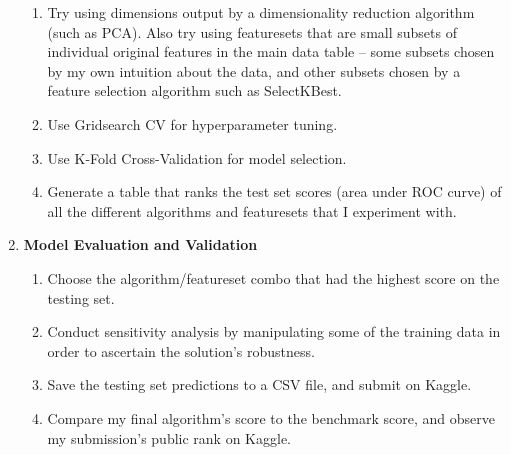 \documentclass[12pt, letterpaper]{article}
\begin{document}
\begin{enumerate}
    \begin{enumerate}
      \item Try using dimensions output by a dimensionality reduction algorithm (such as PCA). Also try using featuresets that are small subsets of individual original features in the main data table --  some subsets chosen by my own intuition about the data, and other subsets chosen by a feature selection algorithm such as SelectKBest.
      \item Use Gridsearch CV for hyperparameter tuning.
      \item Use K-Fold Cross-Validation for model selection.
      \item Generate a table that ranks the test set scores (area under ROC curve) of all the different algorithms and featuresets that I experiment with.
    \end{enumerate}
  \item \textbf{Model Evaluation and Validation}
    \begin{enumerate}
      \item Choose the algorithm/featureset combo that had the highest score on the testing set.
      \item Conduct sensitivity analysis by manipulating some of the training data in order to ascertain the solution's robustness.
      \item Save the testing set predictions to a CSV file, and submit on Kaggle.
      \item Compare my final algorithm's score to the benchmark score, and observe my submission's public rank on Kaggle.
    \end{enumerate}
\end{enumerate}

\renewcommand{\labelenumi}{\arabic{enumi}}
\end{document}
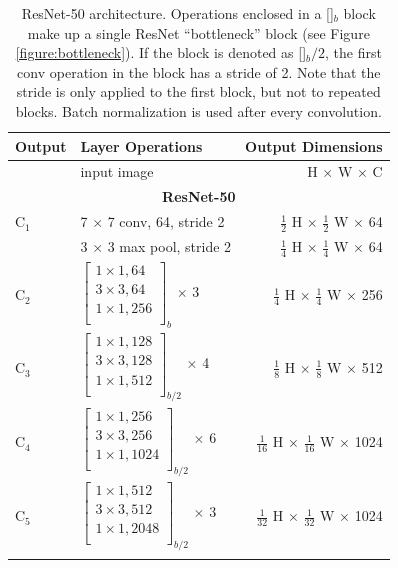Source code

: {
\begin{longtable}{llr}
\toprule
\textbf{Output} & \textbf{Layer Operations} & \textbf{Output Dimensions} \\
\midrule\midrule
 & input image & H $\times$ W $\times$ C \\
\midrule
\multicolumn{3}{c}{\textbf{ResNet-50}}\\
\midrule
C$_1$ & 7 $\times$ 7 conv, 64, stride 2 & $\tfrac{1}{2}$ H $\times$ $\tfrac{1}{2}$ W $\times$ 64 \\

& 3 $\times$ 3 max pool, stride 2 & $\tfrac{1}{4}$ H $\times$ $\tfrac{1}{4}$ W $\times$ 64 \\

C$_2$ &
$\begin{bmatrix}
1 \times 1, 64 \\
3 \times 3, 64 \\
1 \times 1, 256 \\
\end{bmatrix}_b$ $\times$ 3
& $\tfrac{1}{4}$ H $\times$ $\tfrac{1}{4}$ W $\times$ 256 \\
\midrule
C$_3$ &
$\begin{bmatrix}
1 \times 1, 128 \\
3 \times 3, 128 \\
1 \times 1, 512 \\
\end{bmatrix}_{b/2}$ $\times$ 4
& $\tfrac{1}{8}$ H $\times$ $\tfrac{1}{8}$ W $\times$ 512 \\
\midrule
C$_4$ &
$\begin{bmatrix}
1 \times 1, 256 \\
3 \times 3, 256 \\
1 \times 1, 1024 \\
\end{bmatrix}_{b/2}$ $\times$ 6
& $\tfrac{1}{16}$ H $\times$ $\tfrac{1}{16}$ W $\times$ 1024 \\
\midrule
C$_5$ &
$\begin{bmatrix}
1 \times 1, 512 \\
3 \times 3, 512 \\
1 \times 1, 2048 \\
\end{bmatrix}_{b/2}$ $\times$ 3
& $\tfrac{1}{32}$ H $\times$ $\tfrac{1}{32}$ W $\times$ 1024 \\

\bottomrule

\caption {
ResNet-50 \cite{ResNet} architecture.
Operations enclosed in a []$_b$ block make up a single ResNet \enquote{bottleneck}
block (see Figure \ref{figure:bottleneck}). If the block is denoted as []$_b/2$,
the first conv operation in the block has a stride of 2. Note that the stride
is only applied to the first block, but not to repeated blocks.
Batch normalization \cite{BN} is used after every convolution.
}
\label{table:resnet}
\end{longtable}


}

Assignment
Leave out all pictures, then copy the remaining material exactly.

Response area
 \documentclass[12pt, letterpaper]{article}
\begin{document}
\begin{enumerate}
    \begin{enumerate}
      \item Try using dimensions output by a dimensionality reduction algorithm (such as PCA). Also try using featuresets that are small subsets of individual original features in the main data table --  some subsets chosen by my own intuition about the data, and other subsets chosen by a feature selection algorithm such as SelectKBest.
      \item Use Gridsearch CV for hyperparameter tuning.
      \item Use K-Fold Cross-Validation for model selection.
      \item Generate a table that ranks the test set scores (area under ROC curve) of all the different algorithms and featuresets that I experiment with.
    \end{enumerate}
  \item \textbf{Model Evaluation and Validation}
    \begin{enumerate}
      \item Choose the algorithm/featureset combo that had the highest score on the testing set.
      \item Conduct sensitivity analysis by manipulating some of the training data in order to ascertain the solution's robustness.
      \item Save the testing set predictions to a CSV file, and submit on Kaggle.
      \item Compare my final algorithm's score to the benchmark score, and observe my submission's public rank on Kaggle.
    \end{enumerate}
\end{enumerate}

\renewcommand{\labelenumi}{\arabic{enumi}}
\end{document}
Source code

: {
\begin{longtable}{llr}
\toprule
\textbf{Output} & \textbf{Layer Operations} & \textbf{Output Dimensions} \\
\midrule\midrule
 & input image & H $\times$ W $\times$ C \\
\midrule
\multicolumn{3}{c}{\textbf{ResNet-50}}\\
\midrule
C$_1$ & 7 $\times$ 7 conv, 64, stride 2 & $\tfrac{1}{2}$ H $\times$ $\tfrac{1}{2}$ W $\times$ 64 \\

& 3 $\times$ 3 max pool, stride 2 & $\tfrac{1}{4}$ H $\times$ $\tfrac{1}{4}$ W $\times$ 64 \\

C$_2$ &
$\begin{bmatrix}
1 \times 1, 64 \\
3 \times 3, 64 \\
1 \times 1, 256 \\
\end{bmatrix}_b$ $\times$ 3
& $\tfrac{1}{4}$ H $\times$ $\tfrac{1}{4}$ W $\times$ 256 \\
\midrule
C$_3$ &
$\begin{bmatrix}
1 \times 1, 128 \\
3 \times 3, 128 \\
1 \times 1, 512 \\
\end{bmatrix}_{b/2}$ $\times$ 4
& $\tfrac{1}{8}$ H $\times$ $\tfrac{1}{8}$ W $\times$ 512 \\
\midrule
C$_4$ &
$\begin{bmatrix}
1 \times 1, 256 \\
3 \times 3, 256 \\
1 \times 1, 1024 \\
\end{bmatrix}_{b/2}$ $\times$ 6
& $\tfrac{1}{16}$ H $\times$ $\tfrac{1}{16}$ W $\times$ 1024 \\
\midrule
C$_5$ &
$\begin{bmatrix}
1 \times 1, 512 \\
3 \times 3, 512 \\
1 \times 1, 2048 \\
\end{bmatrix}_{b/2}$ $\times$ 3
& $\tfrac{1}{32}$ H $\times$ $\tfrac{1}{32}$ W $\times$ 1024 \\

\bottomrule

\caption {
ResNet-50 \cite{ResNet} architecture.
Operations enclosed in a []$_b$ block make up a single ResNet \enquote{bottleneck}
block (see Figure \ref{figure:bottleneck}). If the block is denoted as []$_b/2$,
the first conv operation in the block has a stride of 2. Note that the stride
is only applied to the first block, but not to repeated blocks.
Batch normalization \cite{BN} is used after every convolution.
}
\label{table:resnet}
\end{longtable}


}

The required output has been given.